Whatever the records below hold, copy it all out exactly.

* [Stored records]:
------------------------------------------------------------------------
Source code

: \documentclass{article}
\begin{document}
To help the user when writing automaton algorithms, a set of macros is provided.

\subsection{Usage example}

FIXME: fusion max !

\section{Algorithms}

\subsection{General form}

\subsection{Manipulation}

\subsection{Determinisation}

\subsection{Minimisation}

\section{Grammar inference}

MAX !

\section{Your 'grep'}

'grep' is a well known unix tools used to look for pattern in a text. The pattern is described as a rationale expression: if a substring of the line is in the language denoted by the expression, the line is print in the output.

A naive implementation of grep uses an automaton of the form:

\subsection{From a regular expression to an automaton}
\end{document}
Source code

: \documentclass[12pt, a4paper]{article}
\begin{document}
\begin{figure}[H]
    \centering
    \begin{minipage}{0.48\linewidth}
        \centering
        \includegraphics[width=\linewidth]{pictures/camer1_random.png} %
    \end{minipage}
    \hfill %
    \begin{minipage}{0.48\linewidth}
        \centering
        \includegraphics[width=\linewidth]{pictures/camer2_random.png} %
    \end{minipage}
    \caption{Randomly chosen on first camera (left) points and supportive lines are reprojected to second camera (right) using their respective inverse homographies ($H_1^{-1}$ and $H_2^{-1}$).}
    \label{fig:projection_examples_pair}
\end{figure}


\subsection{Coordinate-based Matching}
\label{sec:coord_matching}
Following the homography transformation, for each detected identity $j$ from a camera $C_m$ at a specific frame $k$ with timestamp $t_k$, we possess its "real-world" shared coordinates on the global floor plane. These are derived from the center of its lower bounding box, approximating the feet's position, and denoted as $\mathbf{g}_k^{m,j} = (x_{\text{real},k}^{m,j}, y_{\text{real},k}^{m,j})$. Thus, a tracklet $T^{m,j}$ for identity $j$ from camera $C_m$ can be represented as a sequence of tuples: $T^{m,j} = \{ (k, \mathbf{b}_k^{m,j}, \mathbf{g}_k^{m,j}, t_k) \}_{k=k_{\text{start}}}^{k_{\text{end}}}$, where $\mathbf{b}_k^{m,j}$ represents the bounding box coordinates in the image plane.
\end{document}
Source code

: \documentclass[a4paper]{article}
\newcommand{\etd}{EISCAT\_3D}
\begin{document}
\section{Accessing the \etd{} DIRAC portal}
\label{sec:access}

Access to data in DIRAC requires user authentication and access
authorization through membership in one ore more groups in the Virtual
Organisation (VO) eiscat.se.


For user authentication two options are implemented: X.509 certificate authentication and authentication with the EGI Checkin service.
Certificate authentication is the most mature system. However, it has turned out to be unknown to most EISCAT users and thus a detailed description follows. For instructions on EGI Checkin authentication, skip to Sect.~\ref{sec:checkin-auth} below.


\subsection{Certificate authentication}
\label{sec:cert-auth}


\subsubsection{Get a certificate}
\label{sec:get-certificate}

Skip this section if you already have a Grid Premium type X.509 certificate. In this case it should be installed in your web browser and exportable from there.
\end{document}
------------------------------------------------------------------------
* [TASK OUTPUT]:
Source code

: \documentclass{article}
\begin{document}
To help the user when writing automaton algorithms, a set of macros is provided.

\subsection{Usage example}

FIXME: fusion max !

\section{Algorithms}

\subsection{General form}

\subsection{Manipulation}

\subsection{Determinisation}

\subsection{Minimisation}

\section{Grammar inference}

MAX !

\section{Your 'grep'}

'grep' is a well known unix tools used to look for pattern in a text. The pattern is described as a rationale expression: if a substring of the line is in the language denoted by the expression, the line is print in the output.

A naive implementation of grep uses an automaton of the form:

\subsection{From a regular expression to an automaton}
\end{document}
Source code

: \documentclass[12pt, a4paper]{article}
\begin{document}
\begin{figure}[H]
    \centering
    \begin{minipage}{0.48\linewidth}
        \centering
        \includegraphics[width=\linewidth]{pictures/camer1_random.png} %
    \end{minipage}
    \hfill %
    \begin{minipage}{0.48\linewidth}
        \centering
        \includegraphics[width=\linewidth]{pictures/camer2_random.png} %
    \end{minipage}
    \caption{Randomly chosen on first camera (left) points and supportive lines are reprojected to second camera (right) using their respective inverse homographies ($H_1^{-1}$ and $H_2^{-1}$).}
    \label{fig:projection_examples_pair}
\end{figure}


\subsection{Coordinate-based Matching}
\label{sec:coord_matching}
Following the homography transformation, for each detected identity $j$ from a camera $C_m$ at a specific frame $k$ with timestamp $t_k$, we possess its "real-world" shared coordinates on the global floor plane. These are derived from the center of its lower bounding box, approximating the feet's position, and denoted as $\mathbf{g}_k^{m,j} = (x_{\text{real},k}^{m,j}, y_{\text{real},k}^{m,j})$. Thus, a tracklet $T^{m,j}$ for identity $j$ from camera $C_m$ can be represented as a sequence of tuples: $T^{m,j} = \{ (k, \mathbf{b}_k^{m,j}, \mathbf{g}_k^{m,j}, t_k) \}_{k=k_{\text{start}}}^{k_{\text{end}}}$, where $\mathbf{b}_k^{m,j}$ represents the bounding box coordinates in the image plane.
\end{document}
Source code

: \documentclass[a4paper]{article}
\newcommand{\etd}{EISCAT\_3D}
\begin{document}
\section{Accessing the \etd{} DIRAC portal}
\label{sec:access}

Access to data in DIRAC requires user authentication and access
authorization through membership in one ore more groups in the Virtual
Organisation (VO) eiscat.se.


For user authentication two options are implemented: X.509 certificate authentication and authentication with the EGI Checkin service.
Certificate authentication is the most mature system. However, it has turned out to be unknown to most EISCAT users and thus a detailed description follows. For instructions on EGI Checkin authentication, skip to Sect.~\ref{sec:checkin-auth} below.


\subsection{Certificate authentication}
\label{sec:cert-auth}


\subsubsection{Get a certificate}
\label{sec:get-certificate}

Skip this section if you already have a Grid Premium type X.509 certificate. In this case it should be installed in your web browser and exportable from there.
\end{document}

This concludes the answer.